5. UNAUTHOURISED USE OF THE ACCOUINT - Apex Solutions will strongly react to any use or attempted use of an account or computer without the owner’s authorization. Such attempts include “social engineering” (tricking other people into releasing their passwords), password cracking, security hole scanning, denial-of-service attacks (ping-flooding, sending packets with an illegal packet size, UDP flooding, half open TCP connection flooding, etc.) and the like. Harassment or abusive use of email and other Internet services is a rare but serious misuse of Internet resources. Apex Solutions will handle incidents of harassment on a case-by-case basis, consulting with all parties involved. Any unauthorized use of accounts or computers by an Apex Solutions customer, whether or not the attacked account or computer belongs to Apex Solutions, will result in action against the attacker. Possible actions include warnings, account suspension or cancellation, and legal action, according to the seriousness of the attack.

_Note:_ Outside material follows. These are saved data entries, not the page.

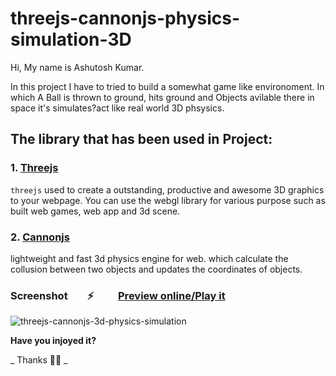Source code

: # threejs-cannonjs-physics-simulation-3D

Hi, My name is Ashutosh Kumar. 
  
In this project I have to tried to build a somewhat game like environoment. In which A Ball is thrown to ground, hits ground and Objects avilable there in space it's simulates?act like real world 3D phsysics.

## The library that has been used in Project:
 ### 1. [Threejs](https://threejs.org)
 `threejs` used to create a outstanding, productive and awesome 3D graphics to your webpage. You can use the webgl library for various purpose such as built web games, web app and 3d scene.
 
 ### 2. [Cannonjs](https://schteppe.github.io/cannon.js/)
 lightweight and fast 3d physics engine for web. which calculate the collusion between two objects and updates the coordinates of objects.
 

### Screenshot        ⚡          **[Preview online/Play it](https://astokum.github.io/threejs-cannonjs-physics-simulation-3D/)**

![threejs-cannonjs-3d-physics-simulation](https://astokum.github.io/threejs-cannonjs-physics-simulation-3D/Screenshot%202022-02-12%20070734.png?raw=true)



**Have you injoyed it?**

_ Thanks 🙏🏼 _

Any violation of these conditions may result in the account in question to be immediately suspended, terminated at the discretion of Apex Solutions not relieving the customer of any obligation to fulfill service charges and miscellaneous agreements and the enforcing of the appropriate penalties on the customer for such violations.


PART C. PAYMENT TERMS

The customer agrees to pay Apex Solutions all charges relating to use of account(s) according to rates and prices as stated according to the services’ pricing structure. The Customer is responsible for charges from the application date until the account is closed.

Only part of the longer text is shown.